Dois anos depois, separada de meu marido, consegui me formar em Administração de Empresas. Foi uma festa linda junto com a minha família. Continuava trabalhando no hotel, não mais como recepcionista, mas no Departamento Pessoal porque a empresa havia me oferecido um curso gratuito que ensinava como elaborar folha de pagamento, cálculo de férias e décimo terceiro salário, impostos, auxílio doença, rescisões de contrato e outros.

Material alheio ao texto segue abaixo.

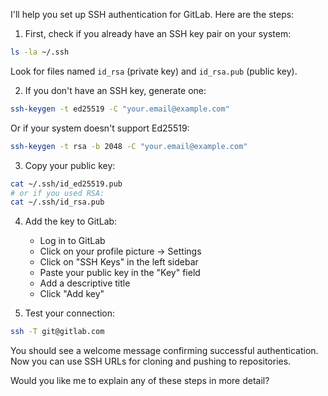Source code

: I'll help you set up SSH authentication for GitLab. Here are the steps:

1. First, check if you already have an SSH key pair on your system:
```bash
ls -la ~/.ssh
```
Look for files named `id_rsa` (private key) and `id_rsa.pub` (public key).

2. If you don't have an SSH key, generate one:
```bash
ssh-keygen -t ed25519 -C "your.email@example.com"
```
Or if your system doesn't support Ed25519:
```bash
ssh-keygen -t rsa -b 2048 -C "your.email@example.com"
```

3. Copy your public key:
```bash
cat ~/.ssh/id_ed25519.pub
# or if you used RSA:
cat ~/.ssh/id_rsa.pub
```

4. Add the key to GitLab:
   - Log in to GitLab
   - Click on your profile picture → Settings
   - Click on "SSH Keys" in the left sidebar
   - Paste your public key in the "Key" field
   - Add a descriptive title
   - Click "Add key"

5. Test your connection:
```bash
ssh -T git@gitlab.com
```

You should see a welcome message confirming successful authentication. Now you can use SSH URLs for cloning and pushing to repositories.

Would you like me to explain any of these steps in more detail?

Passado mais um tempo, fui convidada a trabalhar em uma fábrica de materiais elétricos em São Paulo para chefiar o setor de compras, com o dobro do salário do hotel. Quando estava começando a ter minha independência profissional e financeira, meu ex-marido tornou a me procurar:
– Dona Maria José, chegou esse envelope pelo correio para a senhora. – disse-me Conceição, uma moça que trabalhava comigo no Setor de Compras de meu novo emprego em São Paulo.

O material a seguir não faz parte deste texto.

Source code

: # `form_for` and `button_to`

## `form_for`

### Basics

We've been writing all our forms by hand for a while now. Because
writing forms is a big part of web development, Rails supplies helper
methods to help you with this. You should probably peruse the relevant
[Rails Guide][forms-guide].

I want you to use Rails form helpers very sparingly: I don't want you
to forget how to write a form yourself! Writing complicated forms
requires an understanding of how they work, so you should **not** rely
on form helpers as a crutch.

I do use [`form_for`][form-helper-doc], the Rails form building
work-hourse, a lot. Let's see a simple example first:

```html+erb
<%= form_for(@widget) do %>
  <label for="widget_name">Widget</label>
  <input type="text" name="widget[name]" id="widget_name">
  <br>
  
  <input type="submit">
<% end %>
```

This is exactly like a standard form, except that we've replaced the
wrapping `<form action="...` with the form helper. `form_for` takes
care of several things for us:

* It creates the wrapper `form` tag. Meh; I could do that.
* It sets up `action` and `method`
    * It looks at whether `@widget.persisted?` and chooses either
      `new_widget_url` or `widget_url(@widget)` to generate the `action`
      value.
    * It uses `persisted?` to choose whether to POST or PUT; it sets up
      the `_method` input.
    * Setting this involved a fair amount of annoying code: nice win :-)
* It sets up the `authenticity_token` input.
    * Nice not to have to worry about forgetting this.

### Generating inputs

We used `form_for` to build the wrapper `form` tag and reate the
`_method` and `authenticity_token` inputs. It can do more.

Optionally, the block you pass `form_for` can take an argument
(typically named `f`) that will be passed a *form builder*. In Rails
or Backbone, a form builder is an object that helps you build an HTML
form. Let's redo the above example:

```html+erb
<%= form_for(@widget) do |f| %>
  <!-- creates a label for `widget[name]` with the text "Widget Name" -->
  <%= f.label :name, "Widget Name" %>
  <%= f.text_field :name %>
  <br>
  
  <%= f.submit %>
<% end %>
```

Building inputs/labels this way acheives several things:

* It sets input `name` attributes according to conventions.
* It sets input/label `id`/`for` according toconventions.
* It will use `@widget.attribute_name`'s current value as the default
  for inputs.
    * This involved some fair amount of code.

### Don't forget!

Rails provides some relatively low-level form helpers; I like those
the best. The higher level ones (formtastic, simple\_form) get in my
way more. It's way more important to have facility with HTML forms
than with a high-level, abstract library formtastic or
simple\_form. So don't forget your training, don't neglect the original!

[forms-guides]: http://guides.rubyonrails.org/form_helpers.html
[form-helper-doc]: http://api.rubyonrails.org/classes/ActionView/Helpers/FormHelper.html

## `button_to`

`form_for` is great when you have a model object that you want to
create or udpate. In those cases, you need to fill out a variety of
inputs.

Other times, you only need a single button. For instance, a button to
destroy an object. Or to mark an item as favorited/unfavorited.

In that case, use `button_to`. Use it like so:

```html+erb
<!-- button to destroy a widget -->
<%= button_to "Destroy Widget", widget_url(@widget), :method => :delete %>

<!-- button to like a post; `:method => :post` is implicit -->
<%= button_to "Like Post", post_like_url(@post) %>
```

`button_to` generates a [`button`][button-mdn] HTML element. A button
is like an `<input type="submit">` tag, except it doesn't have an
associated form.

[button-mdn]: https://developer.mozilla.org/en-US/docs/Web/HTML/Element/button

Abri o bendito envelope, que continha quatro bilhetes aéreos e uma carta de meu ex-marido cheia de esperanças para uma nova vida.
Pedi demissão do emprego e novamente segui para o Rio Grande do Sul, dessa vez, levando minha irmã mais nova.

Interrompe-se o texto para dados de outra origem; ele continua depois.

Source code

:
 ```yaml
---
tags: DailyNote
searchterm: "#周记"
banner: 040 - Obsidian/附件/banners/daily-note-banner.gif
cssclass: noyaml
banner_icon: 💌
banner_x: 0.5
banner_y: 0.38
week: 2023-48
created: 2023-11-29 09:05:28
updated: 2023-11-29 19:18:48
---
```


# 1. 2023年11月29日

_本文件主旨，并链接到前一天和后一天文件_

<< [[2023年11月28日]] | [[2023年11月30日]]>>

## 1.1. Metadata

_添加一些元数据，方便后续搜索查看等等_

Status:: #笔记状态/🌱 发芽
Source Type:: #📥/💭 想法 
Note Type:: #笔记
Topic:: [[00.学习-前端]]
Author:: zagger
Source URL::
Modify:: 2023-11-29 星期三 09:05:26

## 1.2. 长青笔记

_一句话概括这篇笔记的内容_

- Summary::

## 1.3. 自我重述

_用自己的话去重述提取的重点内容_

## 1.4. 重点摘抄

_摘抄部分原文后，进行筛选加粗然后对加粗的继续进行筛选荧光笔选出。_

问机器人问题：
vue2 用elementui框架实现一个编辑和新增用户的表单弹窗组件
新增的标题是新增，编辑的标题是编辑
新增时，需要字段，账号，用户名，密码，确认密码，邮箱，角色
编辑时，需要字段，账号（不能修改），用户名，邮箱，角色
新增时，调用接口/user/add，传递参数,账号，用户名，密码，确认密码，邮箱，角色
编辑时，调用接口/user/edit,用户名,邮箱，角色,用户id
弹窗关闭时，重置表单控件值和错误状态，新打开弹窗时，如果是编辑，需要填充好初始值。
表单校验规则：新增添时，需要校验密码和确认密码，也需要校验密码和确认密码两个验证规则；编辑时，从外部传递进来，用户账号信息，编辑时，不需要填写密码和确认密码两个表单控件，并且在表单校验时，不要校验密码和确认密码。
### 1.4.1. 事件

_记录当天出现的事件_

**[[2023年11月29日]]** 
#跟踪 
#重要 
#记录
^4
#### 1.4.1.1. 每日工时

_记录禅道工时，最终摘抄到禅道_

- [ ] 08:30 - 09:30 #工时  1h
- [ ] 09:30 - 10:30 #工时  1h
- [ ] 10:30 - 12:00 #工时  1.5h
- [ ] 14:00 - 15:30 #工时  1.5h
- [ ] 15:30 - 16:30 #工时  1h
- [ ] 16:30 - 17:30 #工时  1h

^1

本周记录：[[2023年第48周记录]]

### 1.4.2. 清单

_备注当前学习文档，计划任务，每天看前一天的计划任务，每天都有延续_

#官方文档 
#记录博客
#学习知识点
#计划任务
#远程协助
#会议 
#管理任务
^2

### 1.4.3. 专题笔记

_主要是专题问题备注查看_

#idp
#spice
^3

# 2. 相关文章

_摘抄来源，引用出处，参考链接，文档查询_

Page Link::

Eu já havia me instalado, quando comecei a trabalhar na empresa de meu cunhado, também no Departamento Pessoal. Meu marido estava trabalhando lá, porém em outro setor. Mas a situação entre nós não estava nada boa, pois ele não havia se livrado realmente do vício.
– Zeinha – dizia-me minha irmã Regina –, vá dormir antes que seu marido chegue, para evitar brigas novamente.
– Não, Rege. Tenho esperanças de que hoje ele chegue lúcido e possamos conversar. Hoje, pela manhã, ele prometeu que não iria mais beber – dizia eu esperançosa.
Nem cheguei a concluir a frase direito quando senti em minhas costas uma forte dor em razão de um pedaço de pau que ele havia atirado em mim. Esse acontecimento foi a gota d’água para que eu me desse conta de que estava ali somente por pena dele. Na mesma noite, liguei para a mãe dele e falei que não tinha mais volta e que estava com a consciência tranquila porque eu já havia feito tudo que estava ao meu alcance para salvar nosso casamento.
Ela concordou comigo. Pedi ajuda a meu irmão, que já estava morando em Porto Alegre, para comprar nossas passagens de volta a Salvador.